Saved data entries:
——————————
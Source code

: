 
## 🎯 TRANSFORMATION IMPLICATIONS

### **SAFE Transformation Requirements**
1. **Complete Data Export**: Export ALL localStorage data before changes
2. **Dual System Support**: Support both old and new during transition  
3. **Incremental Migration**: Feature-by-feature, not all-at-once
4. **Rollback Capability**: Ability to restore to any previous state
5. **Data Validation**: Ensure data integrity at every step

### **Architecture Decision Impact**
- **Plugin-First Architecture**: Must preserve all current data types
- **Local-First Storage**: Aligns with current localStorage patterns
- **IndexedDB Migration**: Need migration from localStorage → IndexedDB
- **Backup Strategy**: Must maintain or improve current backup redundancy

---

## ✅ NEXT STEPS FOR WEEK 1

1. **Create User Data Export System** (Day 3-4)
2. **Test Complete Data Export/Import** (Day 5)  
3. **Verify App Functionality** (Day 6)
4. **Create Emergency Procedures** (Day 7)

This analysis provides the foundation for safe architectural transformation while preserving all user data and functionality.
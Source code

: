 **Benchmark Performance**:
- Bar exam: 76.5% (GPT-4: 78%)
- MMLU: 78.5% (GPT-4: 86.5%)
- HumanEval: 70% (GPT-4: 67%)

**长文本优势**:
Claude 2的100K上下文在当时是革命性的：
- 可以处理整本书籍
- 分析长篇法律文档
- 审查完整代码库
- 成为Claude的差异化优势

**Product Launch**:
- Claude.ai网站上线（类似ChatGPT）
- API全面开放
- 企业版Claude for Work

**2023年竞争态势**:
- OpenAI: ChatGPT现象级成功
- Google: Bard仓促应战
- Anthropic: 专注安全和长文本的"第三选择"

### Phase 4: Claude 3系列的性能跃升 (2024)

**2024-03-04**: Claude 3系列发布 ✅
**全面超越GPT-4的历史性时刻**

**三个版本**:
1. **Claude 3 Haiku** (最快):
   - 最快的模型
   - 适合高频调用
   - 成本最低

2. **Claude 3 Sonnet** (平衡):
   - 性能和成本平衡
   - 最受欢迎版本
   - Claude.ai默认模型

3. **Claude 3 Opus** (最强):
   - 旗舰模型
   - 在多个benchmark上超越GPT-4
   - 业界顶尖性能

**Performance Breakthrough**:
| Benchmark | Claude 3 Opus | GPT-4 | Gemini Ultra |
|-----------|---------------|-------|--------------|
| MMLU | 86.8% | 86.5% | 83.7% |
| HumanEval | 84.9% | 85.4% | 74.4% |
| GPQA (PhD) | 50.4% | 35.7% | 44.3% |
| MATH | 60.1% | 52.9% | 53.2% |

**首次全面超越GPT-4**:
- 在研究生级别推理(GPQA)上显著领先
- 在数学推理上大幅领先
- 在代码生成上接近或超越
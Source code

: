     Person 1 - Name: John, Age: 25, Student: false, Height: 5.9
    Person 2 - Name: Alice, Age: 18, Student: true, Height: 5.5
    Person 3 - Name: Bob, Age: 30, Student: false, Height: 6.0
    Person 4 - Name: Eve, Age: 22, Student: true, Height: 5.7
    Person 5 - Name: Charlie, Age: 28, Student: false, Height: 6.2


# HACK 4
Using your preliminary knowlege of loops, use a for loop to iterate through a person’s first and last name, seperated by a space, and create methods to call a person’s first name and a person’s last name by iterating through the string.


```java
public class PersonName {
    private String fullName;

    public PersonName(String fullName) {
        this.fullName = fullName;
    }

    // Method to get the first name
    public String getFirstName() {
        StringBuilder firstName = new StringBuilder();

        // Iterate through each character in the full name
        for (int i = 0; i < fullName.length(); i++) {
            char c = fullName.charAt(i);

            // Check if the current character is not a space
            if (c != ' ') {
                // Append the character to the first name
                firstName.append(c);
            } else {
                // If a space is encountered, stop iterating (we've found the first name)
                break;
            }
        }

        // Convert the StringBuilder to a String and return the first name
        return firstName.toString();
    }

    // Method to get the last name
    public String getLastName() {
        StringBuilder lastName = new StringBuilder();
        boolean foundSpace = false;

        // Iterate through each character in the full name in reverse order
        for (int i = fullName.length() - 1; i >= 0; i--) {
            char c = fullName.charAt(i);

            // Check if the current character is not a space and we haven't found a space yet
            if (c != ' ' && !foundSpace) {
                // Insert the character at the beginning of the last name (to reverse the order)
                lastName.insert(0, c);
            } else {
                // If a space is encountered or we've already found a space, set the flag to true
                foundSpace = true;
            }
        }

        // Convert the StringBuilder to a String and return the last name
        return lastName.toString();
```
——————————
How to complete this task » Each line from the first line of the entries up to and including the line containing "### **Architecture Decision Impact**" should be transcribed exactly, with all other lines left out.

Final answer »
Source code

: 
## 🎯 TRANSFORMATION IMPLICATIONS

### **SAFE Transformation Requirements**
1. **Complete Data Export**: Export ALL localStorage data before changes
2. **Dual System Support**: Support both old and new during transition  
3. **Incremental Migration**: Feature-by-feature, not all-at-once
4. **Rollback Capability**: Ability to restore to any previous state
5. **Data Validation**: Ensure data integrity at every step

### **Architecture Decision Impact**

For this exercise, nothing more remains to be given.